With that in mind, I set out in my little red Prius from my home in St. Paul to find the White Earth Land Recovery Project (WELRP), a non-profit organization situated in the small town of Callaway, Minnesota on the White Earth Indian Reservation
The White Earth Land Recovery Project formed in 1989 in response to land-based rights struggle. WELRP facilitates the recovery of the original land base of the White Earth Indian Reservation while preserving and restoring traditional practices of sound land stewardship, language fluency, community development, and strengthening our spiritual and cultural heritage. 
Located in an old converted school, the WELRP office stood out amongst the modest houses and run down shops along the main road. Upon arriving, I bumped into one of my contacts, Bob Shimek, the current Executive Director of WELRP. A tall man with a ponytail and a wide-brim hat, Bob’s presence is easily felt – he is methodical and deliberate when he speaks, and it is clear that he is well respected in the community. Despite his intimidating demeanor, Bob has a good sense of humor and a big laugh. He led me to the school’s gymnasium, which had been converted into their production and distribution center. It held rows of shelving units filled with merchandise including Native Harvest soups, jams and preserves, handmade birch bark crafts, books on indigenous food sovereignty and the Ojibwe language, wild rice, or Manoomen, and maple syrup.

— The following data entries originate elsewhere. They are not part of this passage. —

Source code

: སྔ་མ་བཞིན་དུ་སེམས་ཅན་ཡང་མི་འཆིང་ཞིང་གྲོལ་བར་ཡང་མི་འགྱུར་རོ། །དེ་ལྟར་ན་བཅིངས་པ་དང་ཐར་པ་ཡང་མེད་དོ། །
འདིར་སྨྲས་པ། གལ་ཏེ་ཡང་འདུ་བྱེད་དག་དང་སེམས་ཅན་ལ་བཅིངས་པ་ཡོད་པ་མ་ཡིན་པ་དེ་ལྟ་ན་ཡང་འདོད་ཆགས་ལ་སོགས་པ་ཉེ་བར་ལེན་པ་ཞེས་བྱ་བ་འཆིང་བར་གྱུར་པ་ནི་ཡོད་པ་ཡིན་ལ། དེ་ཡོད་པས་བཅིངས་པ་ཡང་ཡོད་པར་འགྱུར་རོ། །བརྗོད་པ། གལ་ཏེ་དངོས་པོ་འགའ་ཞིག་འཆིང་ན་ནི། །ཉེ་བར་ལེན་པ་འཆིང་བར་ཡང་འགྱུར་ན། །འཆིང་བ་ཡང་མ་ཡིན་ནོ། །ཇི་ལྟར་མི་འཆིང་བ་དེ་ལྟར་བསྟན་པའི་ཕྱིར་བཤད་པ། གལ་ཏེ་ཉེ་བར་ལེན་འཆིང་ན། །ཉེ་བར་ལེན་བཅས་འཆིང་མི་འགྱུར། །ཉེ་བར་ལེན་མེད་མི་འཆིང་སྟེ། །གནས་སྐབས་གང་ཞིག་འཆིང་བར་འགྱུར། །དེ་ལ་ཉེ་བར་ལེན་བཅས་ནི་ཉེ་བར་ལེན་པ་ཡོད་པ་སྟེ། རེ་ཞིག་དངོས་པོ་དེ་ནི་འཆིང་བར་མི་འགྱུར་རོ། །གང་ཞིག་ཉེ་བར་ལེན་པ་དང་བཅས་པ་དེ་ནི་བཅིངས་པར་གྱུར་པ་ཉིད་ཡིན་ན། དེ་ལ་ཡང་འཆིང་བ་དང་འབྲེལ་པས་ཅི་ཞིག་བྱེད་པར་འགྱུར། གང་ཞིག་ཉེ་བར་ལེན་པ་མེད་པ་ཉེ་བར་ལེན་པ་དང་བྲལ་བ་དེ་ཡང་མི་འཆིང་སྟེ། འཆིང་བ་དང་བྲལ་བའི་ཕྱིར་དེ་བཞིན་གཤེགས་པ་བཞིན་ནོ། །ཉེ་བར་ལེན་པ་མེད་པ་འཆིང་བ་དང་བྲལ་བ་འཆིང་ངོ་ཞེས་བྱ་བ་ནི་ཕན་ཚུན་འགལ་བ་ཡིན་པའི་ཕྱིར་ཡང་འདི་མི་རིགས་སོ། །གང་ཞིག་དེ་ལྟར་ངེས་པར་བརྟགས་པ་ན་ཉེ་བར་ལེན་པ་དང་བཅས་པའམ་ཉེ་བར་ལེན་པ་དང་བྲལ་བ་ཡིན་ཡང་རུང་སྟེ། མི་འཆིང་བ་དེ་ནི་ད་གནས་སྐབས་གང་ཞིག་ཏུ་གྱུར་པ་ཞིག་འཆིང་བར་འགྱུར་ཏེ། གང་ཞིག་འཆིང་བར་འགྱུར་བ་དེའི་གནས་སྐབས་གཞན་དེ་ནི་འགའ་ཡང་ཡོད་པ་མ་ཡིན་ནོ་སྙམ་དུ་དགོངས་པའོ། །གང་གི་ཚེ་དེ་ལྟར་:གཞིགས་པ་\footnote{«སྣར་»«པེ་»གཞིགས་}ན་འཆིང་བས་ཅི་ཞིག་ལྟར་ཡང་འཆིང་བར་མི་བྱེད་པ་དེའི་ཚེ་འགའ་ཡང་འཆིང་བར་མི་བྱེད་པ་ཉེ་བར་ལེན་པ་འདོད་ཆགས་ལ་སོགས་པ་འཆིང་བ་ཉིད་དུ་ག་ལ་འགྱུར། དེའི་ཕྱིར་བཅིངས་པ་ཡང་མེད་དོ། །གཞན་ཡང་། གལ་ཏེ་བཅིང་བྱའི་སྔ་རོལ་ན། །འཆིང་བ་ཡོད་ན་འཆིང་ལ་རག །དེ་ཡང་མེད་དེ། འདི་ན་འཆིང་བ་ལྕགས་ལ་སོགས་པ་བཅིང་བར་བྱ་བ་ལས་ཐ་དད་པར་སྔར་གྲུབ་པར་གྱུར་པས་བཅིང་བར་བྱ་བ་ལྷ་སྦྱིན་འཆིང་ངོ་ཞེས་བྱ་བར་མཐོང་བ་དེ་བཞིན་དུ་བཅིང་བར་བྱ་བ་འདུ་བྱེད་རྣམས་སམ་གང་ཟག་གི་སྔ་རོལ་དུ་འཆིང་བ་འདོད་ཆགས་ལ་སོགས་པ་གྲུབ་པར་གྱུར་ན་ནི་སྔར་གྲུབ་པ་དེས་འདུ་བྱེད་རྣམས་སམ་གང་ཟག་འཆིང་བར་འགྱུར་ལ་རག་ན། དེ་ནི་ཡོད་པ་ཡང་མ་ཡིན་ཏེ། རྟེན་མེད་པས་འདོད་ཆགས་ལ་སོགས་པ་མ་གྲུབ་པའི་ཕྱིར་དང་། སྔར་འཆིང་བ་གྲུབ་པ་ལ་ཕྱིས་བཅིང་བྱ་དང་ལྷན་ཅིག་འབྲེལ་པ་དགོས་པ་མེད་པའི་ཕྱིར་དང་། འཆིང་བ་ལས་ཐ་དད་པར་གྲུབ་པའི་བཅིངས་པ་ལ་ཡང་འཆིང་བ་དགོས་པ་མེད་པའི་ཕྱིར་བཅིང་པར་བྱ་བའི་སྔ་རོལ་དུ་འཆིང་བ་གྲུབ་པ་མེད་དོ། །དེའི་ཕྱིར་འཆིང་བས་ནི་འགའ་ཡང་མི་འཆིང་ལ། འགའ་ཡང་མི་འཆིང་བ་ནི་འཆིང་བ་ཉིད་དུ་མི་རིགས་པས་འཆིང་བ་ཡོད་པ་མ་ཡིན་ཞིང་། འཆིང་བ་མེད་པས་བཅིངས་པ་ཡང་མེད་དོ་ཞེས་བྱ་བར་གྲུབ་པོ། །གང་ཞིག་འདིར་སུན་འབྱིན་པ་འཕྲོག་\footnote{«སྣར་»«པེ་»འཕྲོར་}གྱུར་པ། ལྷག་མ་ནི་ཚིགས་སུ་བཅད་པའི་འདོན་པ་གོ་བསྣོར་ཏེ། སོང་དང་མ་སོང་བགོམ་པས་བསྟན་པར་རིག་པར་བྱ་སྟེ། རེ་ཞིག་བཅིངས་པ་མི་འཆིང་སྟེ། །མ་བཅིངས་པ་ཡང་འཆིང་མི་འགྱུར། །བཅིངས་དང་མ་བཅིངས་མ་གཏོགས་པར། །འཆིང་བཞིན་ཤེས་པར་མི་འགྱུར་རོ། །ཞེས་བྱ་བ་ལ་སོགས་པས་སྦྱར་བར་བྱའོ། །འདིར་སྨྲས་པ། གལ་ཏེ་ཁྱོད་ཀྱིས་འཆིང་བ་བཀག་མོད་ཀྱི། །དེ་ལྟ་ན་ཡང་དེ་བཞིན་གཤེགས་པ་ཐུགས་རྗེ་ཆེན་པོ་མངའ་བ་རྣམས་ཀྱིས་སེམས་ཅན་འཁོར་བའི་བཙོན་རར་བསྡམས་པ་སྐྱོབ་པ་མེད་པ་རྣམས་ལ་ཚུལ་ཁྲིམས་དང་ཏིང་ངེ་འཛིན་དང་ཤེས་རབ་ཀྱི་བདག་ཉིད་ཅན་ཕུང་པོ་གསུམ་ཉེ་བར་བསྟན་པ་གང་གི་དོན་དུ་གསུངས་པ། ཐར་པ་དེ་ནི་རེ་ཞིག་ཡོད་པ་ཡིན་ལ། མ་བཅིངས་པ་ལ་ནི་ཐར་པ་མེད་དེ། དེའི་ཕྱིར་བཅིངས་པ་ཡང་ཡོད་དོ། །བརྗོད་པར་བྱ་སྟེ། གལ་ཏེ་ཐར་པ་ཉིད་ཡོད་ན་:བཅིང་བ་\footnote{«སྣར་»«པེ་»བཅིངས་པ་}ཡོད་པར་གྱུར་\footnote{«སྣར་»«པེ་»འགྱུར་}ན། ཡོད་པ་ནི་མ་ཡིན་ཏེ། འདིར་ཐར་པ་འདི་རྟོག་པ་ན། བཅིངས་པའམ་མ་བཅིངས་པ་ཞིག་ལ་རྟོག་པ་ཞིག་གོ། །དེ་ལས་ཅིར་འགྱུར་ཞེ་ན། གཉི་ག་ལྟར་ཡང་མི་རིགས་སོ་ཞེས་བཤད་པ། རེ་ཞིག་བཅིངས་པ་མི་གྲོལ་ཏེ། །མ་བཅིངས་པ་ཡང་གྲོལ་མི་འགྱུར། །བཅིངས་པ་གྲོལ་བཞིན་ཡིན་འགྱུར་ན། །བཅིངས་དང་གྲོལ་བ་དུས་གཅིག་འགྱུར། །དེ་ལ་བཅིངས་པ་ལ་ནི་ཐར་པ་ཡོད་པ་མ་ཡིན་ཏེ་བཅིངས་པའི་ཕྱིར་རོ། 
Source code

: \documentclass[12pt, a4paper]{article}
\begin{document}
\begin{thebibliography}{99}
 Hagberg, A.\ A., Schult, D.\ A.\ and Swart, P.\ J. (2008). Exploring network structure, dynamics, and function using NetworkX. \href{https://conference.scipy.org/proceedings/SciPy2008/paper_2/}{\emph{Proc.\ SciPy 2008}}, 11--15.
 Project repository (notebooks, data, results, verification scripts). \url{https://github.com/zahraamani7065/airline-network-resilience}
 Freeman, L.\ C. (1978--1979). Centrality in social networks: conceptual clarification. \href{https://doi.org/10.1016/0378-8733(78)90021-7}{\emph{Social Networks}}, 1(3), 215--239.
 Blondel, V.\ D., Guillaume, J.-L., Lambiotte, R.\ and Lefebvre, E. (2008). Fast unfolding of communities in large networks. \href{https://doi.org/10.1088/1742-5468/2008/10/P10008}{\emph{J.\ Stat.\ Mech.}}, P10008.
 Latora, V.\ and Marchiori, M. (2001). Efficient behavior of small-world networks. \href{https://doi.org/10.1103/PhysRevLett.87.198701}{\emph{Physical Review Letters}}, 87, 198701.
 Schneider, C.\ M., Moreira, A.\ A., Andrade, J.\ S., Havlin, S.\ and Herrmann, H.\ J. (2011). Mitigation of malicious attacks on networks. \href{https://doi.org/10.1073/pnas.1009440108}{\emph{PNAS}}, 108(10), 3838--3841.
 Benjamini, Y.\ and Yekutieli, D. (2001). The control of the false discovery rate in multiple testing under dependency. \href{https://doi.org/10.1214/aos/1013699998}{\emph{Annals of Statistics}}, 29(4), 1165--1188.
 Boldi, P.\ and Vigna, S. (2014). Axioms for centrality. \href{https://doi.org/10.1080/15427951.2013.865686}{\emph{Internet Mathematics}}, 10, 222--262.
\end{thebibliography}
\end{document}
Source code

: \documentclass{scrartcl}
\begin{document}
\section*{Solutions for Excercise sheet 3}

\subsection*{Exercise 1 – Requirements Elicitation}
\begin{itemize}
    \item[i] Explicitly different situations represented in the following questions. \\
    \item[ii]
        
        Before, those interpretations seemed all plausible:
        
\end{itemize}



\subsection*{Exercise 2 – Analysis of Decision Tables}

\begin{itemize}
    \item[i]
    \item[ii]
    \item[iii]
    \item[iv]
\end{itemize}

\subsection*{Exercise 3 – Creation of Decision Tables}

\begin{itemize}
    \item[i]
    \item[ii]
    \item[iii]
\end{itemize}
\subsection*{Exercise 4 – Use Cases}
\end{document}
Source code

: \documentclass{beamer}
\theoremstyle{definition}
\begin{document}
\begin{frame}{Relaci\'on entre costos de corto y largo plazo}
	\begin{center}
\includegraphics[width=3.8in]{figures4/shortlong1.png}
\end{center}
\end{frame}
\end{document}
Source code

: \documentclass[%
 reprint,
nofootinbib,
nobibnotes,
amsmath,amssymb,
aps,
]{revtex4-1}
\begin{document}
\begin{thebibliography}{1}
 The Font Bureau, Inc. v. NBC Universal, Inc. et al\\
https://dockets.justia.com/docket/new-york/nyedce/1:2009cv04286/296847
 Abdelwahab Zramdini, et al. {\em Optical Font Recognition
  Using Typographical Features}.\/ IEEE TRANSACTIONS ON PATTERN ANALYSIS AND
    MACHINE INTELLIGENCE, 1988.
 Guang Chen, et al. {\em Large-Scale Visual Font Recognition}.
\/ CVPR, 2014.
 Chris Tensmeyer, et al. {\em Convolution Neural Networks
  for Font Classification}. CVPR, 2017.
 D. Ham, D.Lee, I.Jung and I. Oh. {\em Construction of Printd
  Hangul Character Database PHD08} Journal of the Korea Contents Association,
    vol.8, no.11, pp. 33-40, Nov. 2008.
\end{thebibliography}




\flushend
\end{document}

Bob introduced me to one of the interns, and asked if I would be willing to help her set up for the foodshed mapping at the community center. I agreed and we headed to the little Village of White Earth. I was in charge of setting up the snacks and coffee. This consisted of opening several bags of potato chips and pork rinds, which are delicious crunchy little salty pork flavored goodies, opening the plastic package containing small single serving pies with cherry filling and donuts, making coffee, and putting out the creamer and some sugar packets. Eventually attendees began trickling in, grabbing paper plates full of treats and pouring themselves coffee before settling in for the meeting.
Bob spoke first about the project and the goal of the meeting. “Sorry, I was just getting my dose of junk food here,” he said, smiling and grabbing an assortment of food from the table. “I have to apologize - Kara was supposed to bring the healthy food, but she didn’t show up so we’re stuck with the junk food.” People laughed and Bob chuckled a little. He continued, standing in front of the room with a map of the reservation next to him.
“Clearly when we talk about food, we know that we are what we eat, but what we don’t think about is that that’s also our first step. I believe that in order to know where we’re going, we have to look back. What do we have that’s available in terms of local foods? What if the global food grid shut down at 8 AM tomorrow morning? Then what? Where does that leave us? We are vulnerable and fossil fuel dependent. With the coming of the white man and the reservations, there’s been an increased dependency on what I call the modern welfare system. Some of that was forced on us when they hauled our kids off to boarding schools and stole our land but the food is still out there and that’s the point. It’s good as long as it works but for those of us that want to look for alternatives, that’s what foodshed mapping is all about and that’s the heart of what it means to have food sovereignty – freedom over our own food.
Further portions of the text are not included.